TASK MATERIAL -

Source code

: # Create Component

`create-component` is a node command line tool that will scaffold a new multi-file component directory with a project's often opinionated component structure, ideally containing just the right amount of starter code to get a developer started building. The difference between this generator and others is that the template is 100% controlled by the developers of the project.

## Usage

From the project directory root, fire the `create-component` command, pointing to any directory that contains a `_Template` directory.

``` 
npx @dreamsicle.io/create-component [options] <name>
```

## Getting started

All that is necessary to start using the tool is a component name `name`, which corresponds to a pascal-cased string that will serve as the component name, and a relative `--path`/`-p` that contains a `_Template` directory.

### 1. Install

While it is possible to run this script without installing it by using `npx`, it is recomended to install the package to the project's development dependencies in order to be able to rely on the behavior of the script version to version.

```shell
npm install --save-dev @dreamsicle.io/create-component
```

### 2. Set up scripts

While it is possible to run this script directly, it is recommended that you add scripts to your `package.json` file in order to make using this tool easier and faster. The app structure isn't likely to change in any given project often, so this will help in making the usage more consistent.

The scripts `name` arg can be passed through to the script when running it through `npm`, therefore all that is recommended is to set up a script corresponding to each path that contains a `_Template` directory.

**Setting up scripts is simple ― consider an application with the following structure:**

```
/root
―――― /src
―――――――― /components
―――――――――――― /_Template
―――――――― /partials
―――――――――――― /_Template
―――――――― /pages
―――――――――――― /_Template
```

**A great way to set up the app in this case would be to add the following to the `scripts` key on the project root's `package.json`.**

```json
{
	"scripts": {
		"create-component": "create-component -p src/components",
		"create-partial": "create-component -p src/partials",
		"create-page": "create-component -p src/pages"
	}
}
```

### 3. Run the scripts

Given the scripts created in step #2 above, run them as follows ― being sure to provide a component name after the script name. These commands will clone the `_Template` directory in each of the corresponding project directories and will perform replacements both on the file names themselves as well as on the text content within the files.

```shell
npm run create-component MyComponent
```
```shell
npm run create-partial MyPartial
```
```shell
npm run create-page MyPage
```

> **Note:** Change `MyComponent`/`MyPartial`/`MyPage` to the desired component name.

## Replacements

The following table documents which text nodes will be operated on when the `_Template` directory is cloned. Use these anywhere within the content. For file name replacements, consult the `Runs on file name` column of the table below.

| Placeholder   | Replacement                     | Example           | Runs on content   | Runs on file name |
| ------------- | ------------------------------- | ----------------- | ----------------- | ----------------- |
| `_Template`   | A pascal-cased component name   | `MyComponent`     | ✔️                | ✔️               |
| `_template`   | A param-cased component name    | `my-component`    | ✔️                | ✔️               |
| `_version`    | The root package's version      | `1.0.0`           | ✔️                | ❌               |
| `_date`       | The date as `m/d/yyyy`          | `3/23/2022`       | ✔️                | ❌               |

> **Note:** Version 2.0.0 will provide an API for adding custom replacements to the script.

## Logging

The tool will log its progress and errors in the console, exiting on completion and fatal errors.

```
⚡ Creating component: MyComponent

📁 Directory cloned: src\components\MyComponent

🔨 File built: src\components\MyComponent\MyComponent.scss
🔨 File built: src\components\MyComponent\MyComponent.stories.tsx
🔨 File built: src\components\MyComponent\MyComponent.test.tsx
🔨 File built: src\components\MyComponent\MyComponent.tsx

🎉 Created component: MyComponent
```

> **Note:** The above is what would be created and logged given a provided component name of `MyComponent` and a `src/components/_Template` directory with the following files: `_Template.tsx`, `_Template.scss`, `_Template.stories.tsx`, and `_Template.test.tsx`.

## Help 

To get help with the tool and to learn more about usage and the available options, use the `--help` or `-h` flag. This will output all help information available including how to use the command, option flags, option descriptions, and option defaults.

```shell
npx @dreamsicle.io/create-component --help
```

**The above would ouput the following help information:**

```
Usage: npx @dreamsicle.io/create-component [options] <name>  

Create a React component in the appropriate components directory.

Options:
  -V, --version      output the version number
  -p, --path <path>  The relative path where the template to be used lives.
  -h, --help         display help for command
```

EXERCISE OBJECTIVE -
Please restate word for word only the lines running from the line that contains "To get help" to the final line of the listing above.

EXERCISE SOLUTION -
To get help with the tool and to learn more about usage and the available options, use the `--help` or `-h` flag. This will output all help information available including how to use the command, option flags, option descriptions, and option defaults.

```shell
npx @dreamsicle.io/create-component --help
```

**The above would ouput the following help information:**

```
Usage: npx @dreamsicle.io/create-component [options] <name>  

Create a React component in the appropriate components directory.

Options:
  -V, --version      output the version number
  -p, --path <path>  The relative path where the template to be used lives.
  -h, --help         display help for command
```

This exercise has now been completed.